Instructions to follow: Pictures aside, restate the records below exactly as written.

• • • •

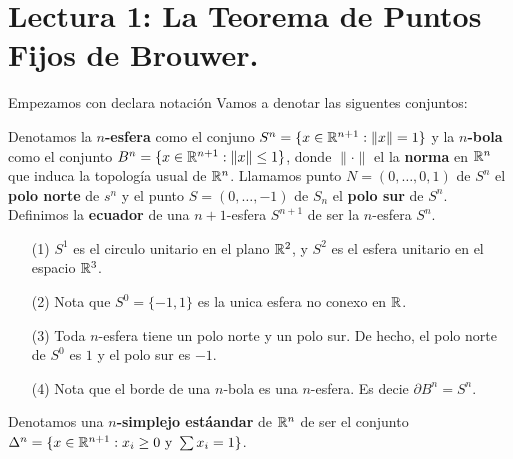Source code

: \section*{Lectura 1: La Teorema de Puntos Fijos de Brouwer.}

Empezamos con declara notaci\'on Vamos a denotar las siguentes conjuntos:

\begin{definition}
    Denotamos la \textbf{$n$-esfera} como el conjuno $S^n=\{x \in
    \mathbb{R}^{n+1} : \|x\|=1\}$ y la \textbf{$n$-bola} como el conjunto $B^n=\{x
    \in \mathbb{R}^{n+1} : \|x\| \leq 1\}$, donde $\|\cdot\|$ el la \textbf{norma} en
    $\mathbb{R}^n$ que induca la topolog\'ia usual de $\mathbb{R}^n$. Llamamos punto
    $N=(0,\dots,0,1)$ de $S^n$ el \textbf{polo norte} de $s^n$ y el punto $S=(0,
    \dots, -1)$ de $S_n$ el  \textbf{polo sur} de $S^n$. Definimos la
    \textbf{ecuador} de una $n+1$-esfera $S^{n+1}$ de ser la $n$-esfera $S^n$.
\end{definition}

\begin{example}\label{exmp_1}
    \begin{enumerate}
        \item[(1)] $S^1$ es el circulo unitario en el plano $\mathbb{R}^2$, y  $S^2$ es
            el esfera unitario en el espacio $\mathbb{R}^3$.

        \item[(2)] Nota que $S^0=\{-1,1\}$ es la unica esfera no conexo en $\mathbb{R}$.

        \item[(3)] Toda $n$-esfera tiene un polo norte y un polo sur. De hecho,
            el polo norte de $S^0$ es $1$ y el polo sur es $-1$.

        \item[(4)] Nota que el borde de una $n$-bola es una  $n$-esfera. Es
            decie  $\partial{B^n}=S^n$.
    \end{enumerate}
\end{example}

\begin{definition}
    Denotamos una \textbf{$n$-simplejo est\'aandar} de $\mathbb{R}^n$ de ser el conjunto
    $\Delta^n=\{x \in \mathbb{R}^{n+1} : x_i \geq 0 \text{ y } \sum{x_i}=1\}$.
\end{definition}

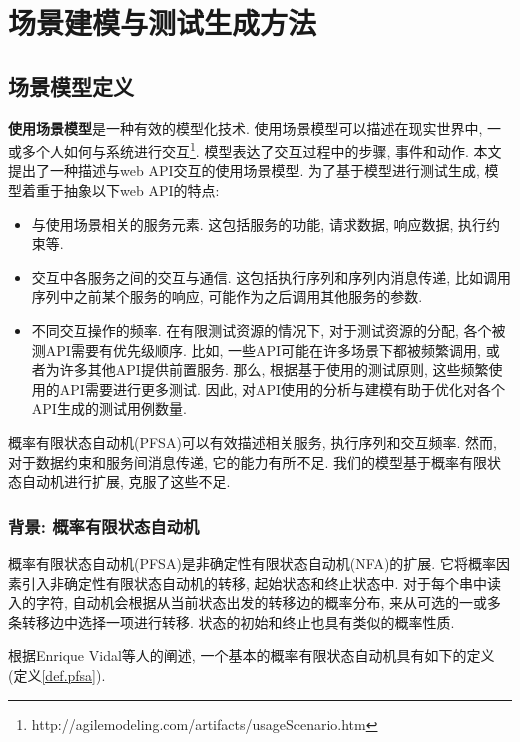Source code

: \chapter{场景建模与测试生成方法}
    \section{场景模型定义}
        \textbf{使用场景模型}是一种有效的模型化技术. 使用场景模型可以描述在现实世界中, 一或多个人如何与系统进行交互\footnote{http://agilemodeling.com/artifacts/usageScenario.htm}. 模型表达了交互过程中的步骤, 事件和动作. 本文提出了一种描述与web API交互的使用场景模型. 为了基于模型进行测试生成, 模型着重于抽象以下web API的特点:
        
        \begin{itemize}
            \item 与使用场景相关的服务元素. 这包括服务的功能, 请求数据, 响应数据, 执行约束等.
            
            \item 交互中各服务之间的交互与通信. 这包括执行序列和序列内消息传递, 比如调用序列中之前某个服务的响应, 可能作为之后调用其他服务的参数.
            
            \item 不同交互操作的频率. 在有限测试资源的情况下, 对于测试资源的分配, 各个被测API需要有优先级顺序. 比如, 一些API可能在许多场景下都被频繁调用, 或者为许多其他API提供前置服务. 那么, 根据基于使用的测试原则, 这些频繁使用的API需要进行更多测试. 因此, 对API使用的分析与建模有助于优化对各个API生成的测试用例数量.
        \end{itemize}
        
        概率有限状态自动机(PFSA)可以有效描述相关服务, 执行序列和交互频率. 然而, 对于数据约束和服务间消息传递, 它的能力有所不足. 我们的模型基于概率有限状态自动机进行扩展, 克服了这些不足.
        
        \subsection{背景: 概率有限状态自动机}
        
            概率有限状态自动机(PFSA)是非确定性有限状态自动机(NFA)的扩展. 它将概率因素引入非确定性有限状态自动机的转移, 起始状态和终止状态中. 对于每个串中读入的字符, 自动机会根据从当前状态出发的转移边的概率分布, 来从可选的一或多条转移边中选择一项进行转移. 状态的初始和终止也具有类似的概率性质.
            
            根据Enrique Vidal等人的阐述\cite{enriquev05}, 一个基本的概率有限状态自动机具有如下的定义(定义\ref{def.pfsa}).
            
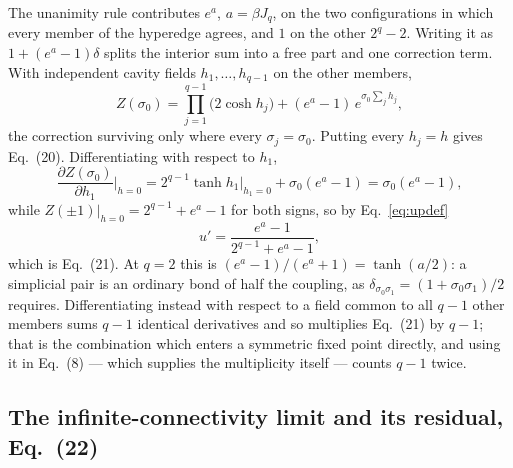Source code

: \documentclass[aps,pre,onecolumn,superscriptaddress,floatfix,nofootinbib]{revtex4-2}
\begin{document}
The unanimity rule contributes $e^{a}$, $a=\beta J_q$, on the two configurations
in which every member of the hyperedge agrees, and $1$ on the other $2^q-2$.
Writing it as $1+(e^{a}-1)\delta$ splits the interior sum into a free part and
one correction term. With independent cavity fields $h_1,\dots,h_{q-1}$ on the
other members,
\begin{equation}
  Z(\sigma_0)=\prod_{j=1}^{q-1}\big(2\cosh h_j\big)
              +(e^{a}-1)\,e^{\sigma_0\sum_j h_j},
  \label{eq:simZgen}
\end{equation}
the correction surviving only where every $\sigma_j=\sigma_0$. Putting every
$h_j=h$ gives Eq.~(20). Differentiating with respect to $h_1$,
\begin{equation}
  \frac{\partial Z(\sigma_0)}{\partial h_1}\bigg|_{h=0}
  =2^{q-1}\tanh h_1\big|_{h_1=0}+\sigma_0(e^{a}-1)=\sigma_0(e^{a}-1),
\end{equation}
while $Z(\pm1)|_{h=0}=2^{q-1}+e^{a}-1$ for both signs, so by
Eq.~\eqref{eq:updef}
\begin{equation}
  u'=\frac{e^{a}-1}{2^{q-1}+e^{a}-1},
\end{equation}
which is Eq.~(21). At $q=2$ this is $(e^{a}-1)/(e^{a}+1)=\tanh(a/2)$: a
simplicial pair is an ordinary bond of half the coupling, as
$\delta_{\sigma_0\sigma_1}=(1+\sigma_0\sigma_1)/2$ requires. Differentiating
instead with respect to a field common to all $q-1$ other members sums $q-1$
identical derivatives and so multiplies Eq.~(21) by $q-1$; that is the
combination which enters a symmetric fixed point directly, and using it in
Eq.~(8) --- which supplies the multiplicity itself --- counts $q-1$ twice.

\subsection{The infinite-connectivity limit and its residual, Eq.~(22)}
\end{document}
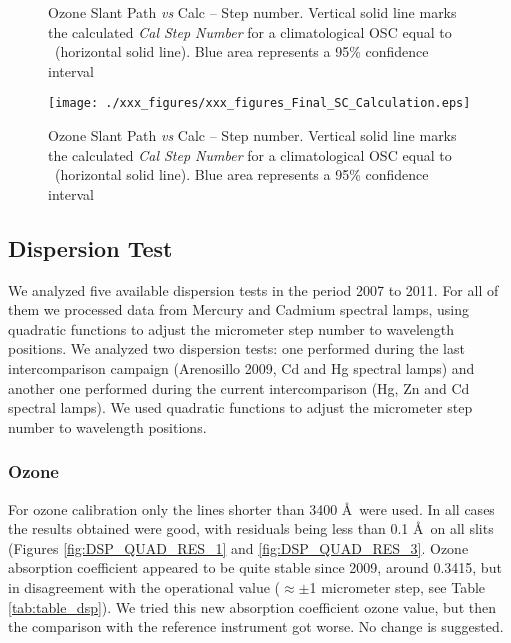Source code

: \begin{figure}[hbtp!]
\begin{center}

{%
  \caption{Ozone Slant Path \emph{vs} Calc -- Step number. Vertical solid line marks the calculated \emph{Cal Step Number} for a climatological OSC equal to \textbf{\STATIONOSC}\ (horizontal solid line). Blue area represents a 95\% confidence interval}
\label{fig:Final_SC_Calculation}
}
{%
\texttt{[image: ./xxx\_figures/xxx\_figures\_Final\_SC\_Calculation.eps]}
  \caption{Ozone Slant Path \emph{vs} Calc -- Step number. Vertical solid line marks the calculated \emph{Cal Step Number} for a climatological OSC equal to \textbf{\STATIONOSC}\ (horizontal solid line). Blue area represents a 95\% confidence interval}
\label{fig:Final_SC_Calculation}
}

\end{center}
\end{figure}

\subsection{Dispersion Test} \label{subsec:DSP}
We analyzed five available dispersion tests in the period 2007 to 2011. For all of them we processed data from Mercury and Cadmium spectral lamps, using quadratic functions to adjust the micrometer step number to wavelength positions.
We analyzed two dispersion tests: one performed during the last intercomparison campaign (Arenosillo 2009, Cd and Hg spectral lamps) and another one performed during the current intercomparison (Hg, Zn and Cd  spectral lamps). We used quadratic functions to adjust the micrometer step number to wavelength positions.


\subsubsection{Ozone}
For ozone calibration only the lines shorter than 3400 \AA\ were used. In all cases the results obtained were good, with residuals being less than 0.1 \AA\ on all slits (Figures \ref{fig:DSP_QUAD_RES_1} and \ref{fig:DSP_QUAD_RES_3}. Ozone absorption coefficient appeared to be quite stable since 2009, around 0.3415, but in disagreement with the operational value ($\approx\pm$1 micrometer step, see Table \ref{tab:table_dsp}). We tried this new absorption coefficient ozone value, but then the comparison with the reference instrument got worse. No change is suggested.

• • • •

Solution to this task:
Source code

: \section*{Lectura 1: La Teorema de Puntos Fijos de Brouwer.}

Empezamos con declara notaci\'on Vamos a denotar las siguentes conjuntos:

\begin{definition}
    Denotamos la \textbf{$n$-esfera} como el conjuno $S^n=\{x \in
    \mathbb{R}^{n+1} : \|x\|=1\}$ y la \textbf{$n$-bola} como el conjunto $B^n=\{x
    \in \mathbb{R}^{n+1} : \|x\| \leq 1\}$, donde $\|\cdot\|$ el la \textbf{norma} en
    $\mathbb{R}^n$ que induca la topolog\'ia usual de $\mathbb{R}^n$. Llamamos punto
    $N=(0,\dots,0,1)$ de $S^n$ el \textbf{polo norte} de $s^n$ y el punto $S=(0,
    \dots, -1)$ de $S_n$ el  \textbf{polo sur} de $S^n$. Definimos la
    \textbf{ecuador} de una $n+1$-esfera $S^{n+1}$ de ser la $n$-esfera $S^n$.
\end{definition}

\begin{example}\label{exmp_1}
    \begin{enumerate}
        \item[(1)] $S^1$ es el circulo unitario en el plano $\mathbb{R}^2$, y  $S^2$ es
            el esfera unitario en el espacio $\mathbb{R}^3$.

        \item[(2)] Nota que $S^0=\{-1,1\}$ es la unica esfera no conexo en $\mathbb{R}$.

        \item[(3)] Toda $n$-esfera tiene un polo norte y un polo sur. De hecho,
            el polo norte de $S^0$ es $1$ y el polo sur es $-1$.

        \item[(4)] Nota que el borde de una $n$-bola es una  $n$-esfera. Es
            decie  $\partial{B^n}=S^n$.
    \end{enumerate}
\end{example}

\begin{definition}
    Denotamos una \textbf{$n$-simplejo est\'aandar} de $\mathbb{R}^n$ de ser el conjunto
    $\Delta^n=\{x \in \mathbb{R}^{n+1} : x_i \geq 0 \text{ y } \sum{x_i}=1\}$.
\end{definition}

Source code

: \chapter{场景建模与测试生成方法}
    \section{场景模型定义}
        \textbf{使用场景模型}是一种有效的模型化技术. 使用场景模型可以描述在现实世界中, 一或多个人如何与系统进行交互\footnote{http://agilemodeling.com/artifacts/usageScenario.htm}. 模型表达了交互过程中的步骤, 事件和动作. 本文提出了一种描述与web API交互的使用场景模型. 为了基于模型进行测试生成, 模型着重于抽象以下web API的特点:
        
        \begin{itemize}
            \item 与使用场景相关的服务元素. 这包括服务的功能, 请求数据, 响应数据, 执行约束等.
            
            \item 交互中各服务之间的交互与通信. 这包括执行序列和序列内消息传递, 比如调用序列中之前某个服务的响应, 可能作为之后调用其他服务的参数.
            
            \item 不同交互操作的频率. 在有限测试资源的情况下, 对于测试资源的分配, 各个被测API需要有优先级顺序. 比如, 一些API可能在许多场景下都被频繁调用, 或者为许多其他API提供前置服务. 那么, 根据基于使用的测试原则, 这些频繁使用的API需要进行更多测试. 因此, 对API使用的分析与建模有助于优化对各个API生成的测试用例数量.
        \end{itemize}
        
        概率有限状态自动机(PFSA)可以有效描述相关服务, 执行序列和交互频率. 然而, 对于数据约束和服务间消息传递, 它的能力有所不足. 我们的模型基于概率有限状态自动机进行扩展, 克服了这些不足.
        
        \subsection{背景: 概率有限状态自动机}
        
            概率有限状态自动机(PFSA)是非确定性有限状态自动机(NFA)的扩展. 它将概率因素引入非确定性有限状态自动机的转移, 起始状态和终止状态中. 对于每个串中读入的字符, 自动机会根据从当前状态出发的转移边的概率分布, 来从可选的一或多条转移边中选择一项进行转移. 状态的初始和终止也具有类似的概率性质.
            
            根据Enrique Vidal等人的阐述\cite{enriquev05}, 一个基本的概率有限状态自动机具有如下的定义(定义\ref{def.pfsa}).
            
Source code

: \documentclass[aps,pre,onecolumn,superscriptaddress,floatfix,nofootinbib]{revtex4-2}
\begin{document}
The unanimity rule contributes $e^{a}$, $a=\beta J_q$, on the two configurations
in which every member of the hyperedge agrees, and $1$ on the other $2^q-2$.
Writing it as $1+(e^{a}-1)\delta$ splits the interior sum into a free part and
one correction term. With independent cavity fields $h_1,\dots,h_{q-1}$ on the
other members,
\begin{equation}
  Z(\sigma_0)=\prod_{j=1}^{q-1}\big(2\cosh h_j\big)
              +(e^{a}-1)\,e^{\sigma_0\sum_j h_j},
  \label{eq:simZgen}
\end{equation}
the correction surviving only where every $\sigma_j=\sigma_0$. Putting every
$h_j=h$ gives Eq.~(20). Differentiating with respect to $h_1$,
\begin{equation}
  \frac{\partial Z(\sigma_0)}{\partial h_1}\bigg|_{h=0}
  =2^{q-1}\tanh h_1\big|_{h_1=0}+\sigma_0(e^{a}-1)=\sigma_0(e^{a}-1),
\end{equation}
while $Z(\pm1)|_{h=0}=2^{q-1}+e^{a}-1$ for both signs, so by
Eq.~\eqref{eq:updef}
\begin{equation}
  u'=\frac{e^{a}-1}{2^{q-1}+e^{a}-1},
\end{equation}
which is Eq.~(21). At $q=2$ this is $(e^{a}-1)/(e^{a}+1)=\tanh(a/2)$: a
simplicial pair is an ordinary bond of half the coupling, as
$\delta_{\sigma_0\sigma_1}=(1+\sigma_0\sigma_1)/2$ requires. Differentiating
instead with respect to a field common to all $q-1$ other members sums $q-1$
identical derivatives and so multiplies Eq.~(21) by $q-1$; that is the
combination which enters a symmetric fixed point directly, and using it in
Eq.~(8) --- which supplies the multiplicity itself --- counts $q-1$ twice.

\subsection{The infinite-connectivity limit and its residual, Eq.~(22)}
\end{document}
Source code

: \begin{figure}[hbtp!]
\begin{center}

{%
  \caption{Ozone Slant Path \emph{vs} Calc -- Step number. Vertical solid line marks the calculated \emph{Cal Step Number} for a climatological OSC equal to \textbf{\STATIONOSC}\ (horizontal solid line). Blue area represents a 95\% confidence interval}
\label{fig:Final_SC_Calculation}
}
{%
\texttt{[image: ./xxx\_figures/xxx\_figures\_Final\_SC\_Calculation.eps]}
  \caption{Ozone Slant Path \emph{vs} Calc -- Step number. Vertical solid line marks the calculated \emph{Cal Step Number} for a climatological OSC equal to \textbf{\STATIONOSC}\ (horizontal solid line). Blue area represents a 95\% confidence interval}
\label{fig:Final_SC_Calculation}
}

\end{center}
\end{figure}

\subsection{Dispersion Test} \label{subsec:DSP}
We analyzed five available dispersion tests in the period 2007 to 2011. For all of them we processed data from Mercury and Cadmium spectral lamps, using quadratic functions to adjust the micrometer step number to wavelength positions.
We analyzed two dispersion tests: one performed during the last intercomparison campaign (Arenosillo 2009, Cd and Hg spectral lamps) and another one performed during the current intercomparison (Hg, Zn and Cd  spectral lamps). We used quadratic functions to adjust the micrometer step number to wavelength positions.


\subsubsection{Ozone}
For ozone calibration only the lines shorter than 3400 \AA\ were used. In all cases the results obtained were good, with residuals being less than 0.1 \AA\ on all slits (Figures \ref{fig:DSP_QUAD_RES_1} and \ref{fig:DSP_QUAD_RES_3}. Ozone absorption coefficient appeared to be quite stable since 2009, around 0.3415, but in disagreement with the operational value ($\approx\pm$1 micrometer step, see Table \ref{tab:table_dsp}). We tried this new absorption coefficient ozone value, but then the comparison with the reference instrument got worse. No change is suggested.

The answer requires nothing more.